Christ knew not only His suffering, but the suffering of every one of us. We can turn to Him in our suffering, and He will carry our cross with us.
Immortality
“You will not die,” lied the serpent. Our first parents believed him rather than God, and they took the fruit, and they ate of it, and welcomed into their lives death. To be sure, they did not drop dead at the first bite of the fruit; if they were modern skeptics, they might accept that as proof that the serpent was right and the Almighty was wrong. Yet they did die that day. They lost their physical Immortality, the last of the preternatural gifts. They died a spiritual death, committing the first mortal sin. They also died in their relationship, for once they ate, “Their eyes were opened and they saw they were naked,” and they immediately began to hide their bodies, which they had given to each other as gift in marriage.

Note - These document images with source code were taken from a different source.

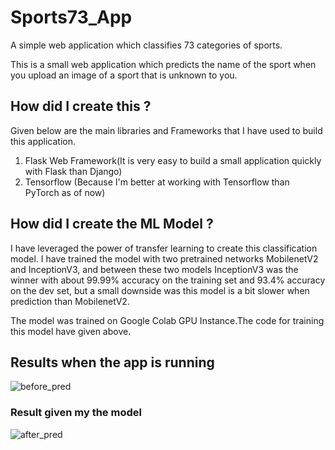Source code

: # Sports73_App
A simple web application which classifies 73 categories of sports.

This is a small web application which predicts the name of the sport when you upload an image of a sport that is unknown to you.

## How did I create this ?
 
Given below are the main libraries and Frameworks that I have used to build this application.

1) Flask Web Framework(It is very easy to build a small application quickly with Flask than Django)
2) Tensorflow (Because I'm better at working with Tensorflow than PyTorch as of now)

## How did I create the ML Model ?

I have leveraged the power of transfer learning to create this classification model. I have trained the model with two pretrained networks MobilenetV2 and InceptionV3, and between these two models InceptionV3 was the winner with about 99.99% accuracy on the training set and 93.4% accuracy on the dev set, but a small downside was this model is a bit slower when prediction than MobilenetV2.

The model was trained on Google Colab GPU Instance.The code for training this model have given above.

## Results when the app is running

![before_pred](https://user-images.githubusercontent.com/56919787/123284282-c32fd780-d529-11eb-84e4-7e089fd55de4.png)

### Result given my the model
![after_pred](https://user-images.githubusercontent.com/56919787/123284631-05f1af80-d52a-11eb-96e8-41d4d37591b4.png)
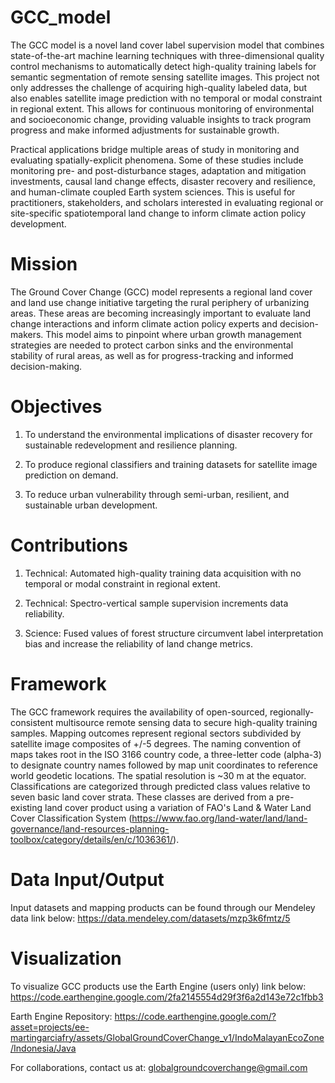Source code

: # GCC_model
The GCC model is a novel land cover label supervision model that combines state-of-the-art machine learning techniques with three-dimensional quality control mechanisms to automatically detect high-quality training labels for semantic segmentation of remote sensing satellite images. This project not only addresses the challenge of acquiring high-quality labeled data, but also enables satellite image prediction with no temporal or modal constraint in regional extent. This allows for continuous monitoring of environmental and socioeconomic change, providing valuable insights to track program progress and make informed adjustments for sustainable growth. 

Practical applications bridge multiple areas of study in monitoring and evaluating spatially-explicit phenomena. Some of these studies include monitoring pre- and post-disturbance stages, adaptation and mitigation investments, causal land change effects, disaster recovery and resilience, and human-climate coupled Earth system sciences. This is useful for practitioners, stakeholders, and scholars interested in evaluating regional or site-specific spatiotemporal land change to inform climate action policy development. 

# Mission
The Ground Cover Change (GCC) model represents a regional land cover and land use change initiative targeting the rural periphery of urbanizing areas. These areas are becoming increasingly important to evaluate land change interactions and inform climate action policy experts and decision-makers. This model aims to pinpoint where urban growth management strategies are needed to protect carbon sinks and the environmental stability of rural areas, as well as for progress-tracking and informed decision-making.

# Objectives
1) To understand the environmental implications of disaster recovery for sustainable redevelopment and resilience planning.

2) To produce regional classifiers and training datasets for satellite image prediction on demand.

3) To reduce urban vulnerability through semi-urban, resilient, and sustainable urban development. 

# Contributions
1) Technical: Automated high-quality training data acquisition with no temporal or modal constraint in regional extent.
   
2) Technical: Spectro-vertical sample supervision increments data reliability.
   
3) Science: Fused values of forest structure circumvent label interpretation bias and increase the reliability of land change metrics.

# Framework
The GCC framework requires the availability of open-sourced, regionally-consistent multisource remote sensing data to secure high-quality training samples. 
Mapping outcomes represent regional sectors subdivided by satellite image composites of +/-5 degrees. 
The naming convention of maps takes root in the ISO 3166 country code, a three-letter code (alpha-3) to designate country names followed by map unit coordinates to reference world geodetic locations. 
The spatial resolution is ~30 m at the equator.
Classifications are categorized through predicted class values relative to seven basic land cover strata. These classes are derived from a pre-existing land cover product using a variation of FAO's Land & Water Land Cover Classification System (https://www.fao.org/land-water/land/land-governance/land-resources-planning-toolbox/category/details/en/c/1036361/).

# Data Input/Output
Input datasets and mapping products can be found through our Mendeley data link below:
https://data.mendeley.com/datasets/mzp3k6fmtz/5

# Visualization
To visualize GCC products use the Earth Engine (users only) link below:
https://code.earthengine.google.com/2fa2145554d29f3f6a2d143e72c1fbb3 

Earth Engine Repository:
https://code.earthengine.google.com/?asset=projects/ee-martingarciafry/assets/GlobalGroundCoverChange_v1/IndoMalayanEcoZone/Indonesia/Java


For collaborations, contact us at: globalgroundcoverchange@gmail.com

In such mortality, they left Eden. Death spread through their family like a viral infection. Their own son, Cain, commits the first murder. Adam and Eve accepted death from their own free will; Cain forced it upon Abel.

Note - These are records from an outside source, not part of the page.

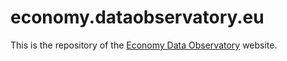 # economy.dataobservatory.eu

This is the repository of the [Economy Data Observatory](https://economy.dataobservatory.eu/) website.
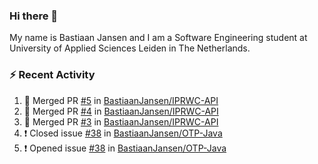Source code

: ### Hi there 👋

My name is Bastiaan Jansen and I am a Software Engineering student at University of Applied Sciences Leiden in The Netherlands. 

### ⚡ Recent Activity
<!--START_SECTION:activity-->
1. 🎉 Merged PR [#5](https://github.com/BastiaanJansen/IPRWC-API/pull/5) in [BastiaanJansen/IPRWC-API](https://github.com/BastiaanJansen/IPRWC-API)
2. 🎉 Merged PR [#4](https://github.com/BastiaanJansen/IPRWC-API/pull/4) in [BastiaanJansen/IPRWC-API](https://github.com/BastiaanJansen/IPRWC-API)
3. 🎉 Merged PR [#3](https://github.com/BastiaanJansen/IPRWC-API/pull/3) in [BastiaanJansen/IPRWC-API](https://github.com/BastiaanJansen/IPRWC-API)
4. ❗️ Closed issue [#38](https://github.com/BastiaanJansen/OTP-Java/issues/38) in [BastiaanJansen/OTP-Java](https://github.com/BastiaanJansen/OTP-Java)
5. ❗️ Opened issue [#38](https://github.com/BastiaanJansen/OTP-Java/issues/38) in [BastiaanJansen/OTP-Java](https://github.com/BastiaanJansen/OTP-Java)
<!--END_SECTION:activity-->

<!--
**BastiaanJansen/BastiaanJansen** is a ✨ _special_ ✨ repository because its `README.md` (this file) appears on your GitHub profile.

Here are some ideas to get you started:

- 🔭 I’m currently working on ...
- 🌱 I’m currently learning ...
- 👯 I’m looking to collaborate on ...
- 🤔 I’m looking for help with ...
- 💬 Ask me about ...
- 📫 How to reach me: ...
- 😄 Pronouns: ...
- ⚡ Fun fact: ...
-->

Christ’s coming into the world was, primarily, to save us from sin and death. To symbolize His power over spiritual death, that is, sin, Christ performed the most fantastic of His miracles: raising people from the dead. The author of life has control over death, and He demonstrates it in beautiful ways.
He raises Jairus’ daughter with the powerful phrase “Talitha koum,” meaning “Little girl, arise!” He brings back the widow’s son with a touch and a word: “Young man, I tell you, arise!” Perhaps most movingly, He raises his friend Lazarus, who had been dead for four days, by calling him out from the tomb. It is in the context of Lazarus’ raising that Christ discusses why He can bring men back from the dead: “I am the resurrection and the life. He who believes in me, even though he should die, shall live.”
Christ shows His role as the source of resurrection most profoundly in His own Resurrection. Here is one of the greatest mysteries of our Faith, that the immortal God laid down His life for us sinful humans. He did truly lay down His life; He said that He lays down His life, and that “No one takes it from me.” He allows the torturing, the beating, the blasphemy, and the murder. He lets the most horrific act in human history, that of decide, to happen. Nature saw the evil in this act, even if man did not. Was there not darkness and an earthquake at the death of Our Lord?
And yet, as in our own story, death is not the end.
The previous healing miracles, where Christ raises others from the dead, are only shadows of the greatest miracle He performed, that of His own Resurrection. The previous miracles showed Christ raising someone else, for mere man cannot bring Himself back from the dead. Yet Christ does bring Himself back.
Secondly, the previous recipient of Christ’s resurrecting grace later died, at least a physical death In that sense, their rising might be more of a miraculous resuscitation, rather than a resurrection in the full theological sense. Yet Christ rose “to die no more” (Romans 6:9). He does not die a second death, but rather rises to Heaven, where God and Man can be united together in paradise for all eternity.
As it was (supposed to be) in the Beginning. Is now. And will be forever. Amen.